The promise of criminal law as an instrument of safety is matched only by its power to destroy. It is arguably the most direct expression of the relationship between a state and its citizens. Amid the debate on the archaic sedition law that should have no place in democratic India, President Pranab Mukherjee said last month that the IPC, 1860, requires a thorough revision to meet the needs of the 21st century. In 1860, the IPC was certainly ahead of the times but has been unable to keep pace since then.
The IPC replaced Mohammedan Criminal Law, which had a very close relationship with Islam. Thus, the IPC laid the foundation of secularism. It was widely appreciated as a state-of-the-art code and was, indeed, the first codification of criminal law in the British Empire. Today, it is the longest serving criminal code in the common-law world. Paying a compliment to Macaulay’s masterpiece, James Stephen had remarked that “The Indian Penal Code is to the English criminal law what a manufactured article ready for use is to the materials out of which it is made. It is to the French Penal Code and, I may add, to the North German Code of 1871, what a finished picture is to a sketch.” Today, most of the commonwealth follows the IPC and legislators would find it difficult to improve it in terms of precision, comprehensibility, comprehensiveness and accessibility. But on contemporary relevance or modernity, the IPC needs substantial changes.
Macaulay had himself favoured regular revision of the code whenever gaps or ambiguities were found or experienced. The IPC’s original architect cannot be blamed for the current dismal state. Even though the IPC has been haphazardly amended more than 75 times, no comprehensive revision has been undertaken in spite of the 42nd report of the law commission in 1971 recommending it — the amendment bills of 1971 and 1978 lapsed due to the dissolution of the Lok Sabha. As a result, largely the courts have had to undertake this task, with unsatisfactory outcomes at times. Most amendments have been ad hoc and reactive, in response to immediate circumstances like the 2013 amendment after the Delhi gangrape case. To extend Stephen’s metaphor of the IPC as a “manufactured article”, it has not been properly serviced, let alone remodelled, since leaving Macaulay’s desk.
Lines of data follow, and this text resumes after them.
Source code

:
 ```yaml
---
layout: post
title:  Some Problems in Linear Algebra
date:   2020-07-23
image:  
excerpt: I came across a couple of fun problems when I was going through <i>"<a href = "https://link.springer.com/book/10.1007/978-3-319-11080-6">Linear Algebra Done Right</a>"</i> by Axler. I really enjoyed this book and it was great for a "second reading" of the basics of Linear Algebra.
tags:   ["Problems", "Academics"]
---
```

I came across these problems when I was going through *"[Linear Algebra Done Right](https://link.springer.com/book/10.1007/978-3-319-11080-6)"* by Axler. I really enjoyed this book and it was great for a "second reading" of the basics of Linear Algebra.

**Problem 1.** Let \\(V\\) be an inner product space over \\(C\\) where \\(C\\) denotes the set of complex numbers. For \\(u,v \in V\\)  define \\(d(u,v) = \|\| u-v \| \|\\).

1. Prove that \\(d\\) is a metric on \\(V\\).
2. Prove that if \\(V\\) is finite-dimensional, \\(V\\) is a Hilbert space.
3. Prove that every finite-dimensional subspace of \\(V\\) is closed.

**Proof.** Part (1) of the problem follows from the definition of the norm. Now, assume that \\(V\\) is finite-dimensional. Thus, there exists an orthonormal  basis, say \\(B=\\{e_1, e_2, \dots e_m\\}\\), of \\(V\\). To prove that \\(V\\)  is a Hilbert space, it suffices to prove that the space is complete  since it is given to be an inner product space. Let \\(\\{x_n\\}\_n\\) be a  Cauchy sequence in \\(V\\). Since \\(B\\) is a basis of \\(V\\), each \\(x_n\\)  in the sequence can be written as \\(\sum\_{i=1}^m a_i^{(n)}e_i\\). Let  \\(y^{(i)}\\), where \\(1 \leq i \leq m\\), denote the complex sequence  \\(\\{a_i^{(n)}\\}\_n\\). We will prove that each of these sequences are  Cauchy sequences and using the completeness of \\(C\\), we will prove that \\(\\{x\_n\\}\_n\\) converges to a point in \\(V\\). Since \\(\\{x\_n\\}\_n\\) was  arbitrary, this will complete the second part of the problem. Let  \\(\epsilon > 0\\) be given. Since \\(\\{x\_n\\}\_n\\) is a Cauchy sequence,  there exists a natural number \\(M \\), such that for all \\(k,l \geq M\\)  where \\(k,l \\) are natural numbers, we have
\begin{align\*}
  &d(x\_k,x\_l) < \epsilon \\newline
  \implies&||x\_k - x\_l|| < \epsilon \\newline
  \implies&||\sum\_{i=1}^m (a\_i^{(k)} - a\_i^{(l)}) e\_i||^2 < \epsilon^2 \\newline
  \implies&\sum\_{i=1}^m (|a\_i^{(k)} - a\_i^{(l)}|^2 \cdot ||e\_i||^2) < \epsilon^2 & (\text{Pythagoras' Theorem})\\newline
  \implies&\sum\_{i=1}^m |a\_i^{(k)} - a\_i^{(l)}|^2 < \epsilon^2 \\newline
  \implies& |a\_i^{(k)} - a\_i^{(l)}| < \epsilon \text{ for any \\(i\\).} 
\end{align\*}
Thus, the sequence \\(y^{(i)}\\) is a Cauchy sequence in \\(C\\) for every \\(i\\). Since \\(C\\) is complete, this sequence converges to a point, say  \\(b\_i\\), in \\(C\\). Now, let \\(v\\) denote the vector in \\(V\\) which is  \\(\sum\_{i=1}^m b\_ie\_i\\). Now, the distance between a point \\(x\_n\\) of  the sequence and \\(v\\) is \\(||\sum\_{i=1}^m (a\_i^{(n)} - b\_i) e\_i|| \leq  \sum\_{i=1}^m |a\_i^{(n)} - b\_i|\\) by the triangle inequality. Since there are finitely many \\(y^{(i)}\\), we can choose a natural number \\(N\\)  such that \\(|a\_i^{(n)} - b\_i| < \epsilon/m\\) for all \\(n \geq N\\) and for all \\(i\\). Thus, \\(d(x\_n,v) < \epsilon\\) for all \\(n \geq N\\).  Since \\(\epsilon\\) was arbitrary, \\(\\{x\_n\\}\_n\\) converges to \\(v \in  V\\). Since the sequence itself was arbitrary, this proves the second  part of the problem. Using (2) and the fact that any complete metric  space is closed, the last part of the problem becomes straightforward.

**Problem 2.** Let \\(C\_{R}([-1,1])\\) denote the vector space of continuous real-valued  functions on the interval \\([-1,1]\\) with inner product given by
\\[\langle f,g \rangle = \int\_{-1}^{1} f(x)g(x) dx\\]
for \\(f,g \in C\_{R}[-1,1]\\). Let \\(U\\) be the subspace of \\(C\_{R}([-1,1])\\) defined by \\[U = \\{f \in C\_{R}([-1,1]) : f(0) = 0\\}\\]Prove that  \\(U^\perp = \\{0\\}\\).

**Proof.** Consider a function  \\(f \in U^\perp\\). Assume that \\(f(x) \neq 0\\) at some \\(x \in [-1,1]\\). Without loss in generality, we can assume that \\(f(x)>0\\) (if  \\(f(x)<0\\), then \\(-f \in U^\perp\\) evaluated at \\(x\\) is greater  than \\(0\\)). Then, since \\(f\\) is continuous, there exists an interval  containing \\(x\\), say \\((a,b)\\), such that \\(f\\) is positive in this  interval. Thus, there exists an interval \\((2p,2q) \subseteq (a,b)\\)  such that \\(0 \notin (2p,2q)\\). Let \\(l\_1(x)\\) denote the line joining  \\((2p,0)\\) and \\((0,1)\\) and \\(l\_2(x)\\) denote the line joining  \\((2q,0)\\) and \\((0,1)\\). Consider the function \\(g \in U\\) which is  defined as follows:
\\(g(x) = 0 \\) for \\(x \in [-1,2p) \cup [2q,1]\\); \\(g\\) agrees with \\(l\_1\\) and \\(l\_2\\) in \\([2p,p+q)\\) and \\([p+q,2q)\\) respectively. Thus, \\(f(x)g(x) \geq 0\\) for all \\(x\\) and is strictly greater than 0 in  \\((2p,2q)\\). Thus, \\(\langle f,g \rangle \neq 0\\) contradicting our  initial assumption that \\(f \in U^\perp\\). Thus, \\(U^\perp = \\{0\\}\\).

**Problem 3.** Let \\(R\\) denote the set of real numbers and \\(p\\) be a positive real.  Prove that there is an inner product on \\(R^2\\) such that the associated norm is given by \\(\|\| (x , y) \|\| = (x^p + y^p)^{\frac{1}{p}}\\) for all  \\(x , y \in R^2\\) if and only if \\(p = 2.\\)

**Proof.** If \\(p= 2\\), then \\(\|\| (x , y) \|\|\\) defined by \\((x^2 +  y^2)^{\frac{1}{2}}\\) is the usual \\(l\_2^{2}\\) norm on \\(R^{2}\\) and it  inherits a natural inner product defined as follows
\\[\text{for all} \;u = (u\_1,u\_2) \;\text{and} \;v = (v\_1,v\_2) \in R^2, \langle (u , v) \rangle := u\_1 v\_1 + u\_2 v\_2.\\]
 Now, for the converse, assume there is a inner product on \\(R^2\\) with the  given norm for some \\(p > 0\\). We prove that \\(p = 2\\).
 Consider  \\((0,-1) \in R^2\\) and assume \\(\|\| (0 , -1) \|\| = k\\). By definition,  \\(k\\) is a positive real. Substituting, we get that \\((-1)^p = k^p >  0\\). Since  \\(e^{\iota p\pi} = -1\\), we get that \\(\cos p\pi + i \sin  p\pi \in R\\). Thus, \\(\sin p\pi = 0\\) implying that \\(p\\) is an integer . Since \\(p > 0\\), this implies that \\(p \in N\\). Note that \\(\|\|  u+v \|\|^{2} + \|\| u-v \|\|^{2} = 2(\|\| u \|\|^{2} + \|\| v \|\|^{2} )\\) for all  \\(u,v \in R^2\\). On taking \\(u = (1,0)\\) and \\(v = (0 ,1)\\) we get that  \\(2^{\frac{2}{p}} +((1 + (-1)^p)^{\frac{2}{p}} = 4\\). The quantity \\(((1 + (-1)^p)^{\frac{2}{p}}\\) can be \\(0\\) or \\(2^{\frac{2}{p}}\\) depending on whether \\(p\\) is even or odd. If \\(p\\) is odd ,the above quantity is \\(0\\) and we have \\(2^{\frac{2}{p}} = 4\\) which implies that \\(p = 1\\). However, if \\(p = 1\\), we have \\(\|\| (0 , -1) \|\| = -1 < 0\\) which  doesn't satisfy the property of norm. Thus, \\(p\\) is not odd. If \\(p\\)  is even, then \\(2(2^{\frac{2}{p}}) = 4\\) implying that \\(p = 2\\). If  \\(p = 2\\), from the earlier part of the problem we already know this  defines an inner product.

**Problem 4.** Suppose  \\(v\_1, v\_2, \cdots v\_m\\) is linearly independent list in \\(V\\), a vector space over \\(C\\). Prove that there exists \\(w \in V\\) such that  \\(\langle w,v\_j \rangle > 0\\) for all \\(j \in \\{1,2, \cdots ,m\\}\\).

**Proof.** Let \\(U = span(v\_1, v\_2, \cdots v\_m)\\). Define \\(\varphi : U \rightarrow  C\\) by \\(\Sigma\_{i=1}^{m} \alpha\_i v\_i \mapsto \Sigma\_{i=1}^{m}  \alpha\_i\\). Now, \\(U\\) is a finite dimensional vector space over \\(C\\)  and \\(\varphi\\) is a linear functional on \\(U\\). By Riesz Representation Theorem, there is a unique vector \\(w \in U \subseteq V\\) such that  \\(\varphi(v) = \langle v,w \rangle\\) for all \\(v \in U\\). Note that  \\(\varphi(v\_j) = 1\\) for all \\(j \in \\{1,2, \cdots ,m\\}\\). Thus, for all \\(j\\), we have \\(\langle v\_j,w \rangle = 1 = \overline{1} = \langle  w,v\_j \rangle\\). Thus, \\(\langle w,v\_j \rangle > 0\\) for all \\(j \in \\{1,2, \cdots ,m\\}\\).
There is no denying the fact that the philosophical stance and fundamental principles of Macaulay’s code were the product of imperialist policy. Some of the concepts underlying the code are either problematic or have become obsolete. A re-examination of the sedition law, inserted in 1898, is necessary. It is legitimate to ask whether we need a law on sedition that we ourselves condemned during the Raj. Similarly, the offence of blasphemy should have no place in a liberal democracy and, therefore, there is a need to repeal Section 295A, which was inserted in 1927.
Criminal conspiracy was made a substantive offence in 1913. There are doubts about the need for the continuation of the law on conspiracy that can be invoked merely when two people agree to commit an offence without any overt act following the agreement. The offence is objectionable because it was added to the code by the colonial masters to deal with political conspiracies. Justice T.R. Fitzgerald observed, “The law of conspiracy is a branch of our jurisprudence to be narrowly watched, to be zealously regarded and never to be pressed beyond its true limits.” Kehar Singh, Yakub Memon and Afzal Guru were all convicted and sentenced to death under the offence of conspiracy, though none of them participated in the actual crime or were present at the scene of the crime.
It is felt that under Section 149 on unlawful assembly, the principle of constructive liability is pushed to unduly harsh lengths. As mere membership of the assembly without any participation in the actual crime is sufficient for punishment, several persons have been sentenced to death and hanged though they were not even present near the scene of the actual crime.
The distinction between “culpable homicide” and “murder” was criticised even by Stephen as the “weakest part of the code”, as the definitions are obscure. Sexual offences under the code reveal patriarchal values and Victorian morality. Though the outmoded crime of adultery gives the husband sole proprietary rights over his wife’s sexuality, it gives no legal protection to secure similar monopoly over the husband’s sexuality. Section 377 should also be repealed.